1980’s: A Marked Shift
The 1980’s forced a major shift in real estate development and investment. Due to high interest rates and inflation, lenders sought new ways to justify real estate lending. New financial structures such as pre-sales became common. With computers and financial modelling came internal rate of return analysis which factored in inflation and speculative future values. Lenders became owners. The real estate fundamentals were still hanging on, but the focus on financing structures started increasing.
I call this the Dawn of Financial Engineering. But, of course, another big change ensued.
The Great Recession
Everyone should have seen it coming. With interest rates at historic lows; loan amounts at or exceeding real value; interest-only terms; readily available bridge financing; and properties trading for higher prices with no improvement in fundamentals; a crash or significant correction was inevitable.
The financial markets finally won. Properties with good fundamentals were being foreclosed due to financing issues. In many cases, foreclosure was more related to the financial condition of the lender than the financial condition of the property. Cap rate compression (i.e. price increases) was rampant. Those in the middle of the action believed this climate was the New Norm. It wasn’t. But could it be again?
The New Normal
After five to seven years of readjustment, the financial markets are again driving property values to new highs. While property fundamentals (rents and occupancies) have dramatically improved, the availability of capital chasing yield is once again making property value less dependent on the real estate fundamentals. Several factors are causing this result:
- Very low yields on US Treasuries, high grade bonds, and other core liquid investments
- The Internet enabling properties to be marketed globally
- Foreign investors more interested in a capital safe haven than market return on their investments
Once again, some buyers are calling this a Return of the New Norm. I disagree; it’s yet another cycle when financial considerations are overwhelming the real estate fundamentals. Ultimately, the latter will still be important, but the significant impact of financial markets on property values is here to stay.

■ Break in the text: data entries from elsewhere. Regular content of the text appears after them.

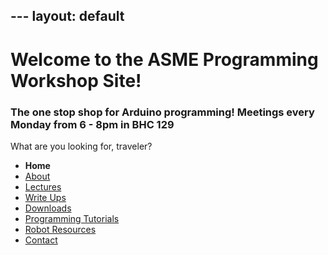 \---
layout: default
---

#  Welcome to the ASME Programming Workshop Site!

### The one stop shop for Arduino programming! Meetings every Monday from 6 - 8pm in BHC 129
What are you looking for, traveler?  
* **Home**
* [About](pages/About.md)
* [Lectures](pages/Lectures.md)
* [Write Ups](pages/Write_Ups.md)
* [Downloads](pages/Downloads.md)
* [Programming Tutorials](pages/Programming_Tutorials.md)
* [Robot Resources](pages/Robot_Resources.md)
* [Contact](pages/Contact.md)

The global market is here to stay. As such, the New Norm will persist for owners of high profile properties located in major metropolitan areas or those with credit and recognizable tenancies. This is the low-hanging fruit.
This leaves an abundant supply of properties with solid, market-driven fundamentals. When combined with the right marketing, development or management strategy, these properties still provide investors with much better risk-adjusted returns.
So, here are my strategic recommendations:
- Be a situational buyer—secure properties at the right time, under the right circumstances.
- Avoid using financing to juice the deal; you could lose all your money.
- Ask yourself—would you own the property without cheap debt?
- Lastly, be aware of the frothy market; sip wisely.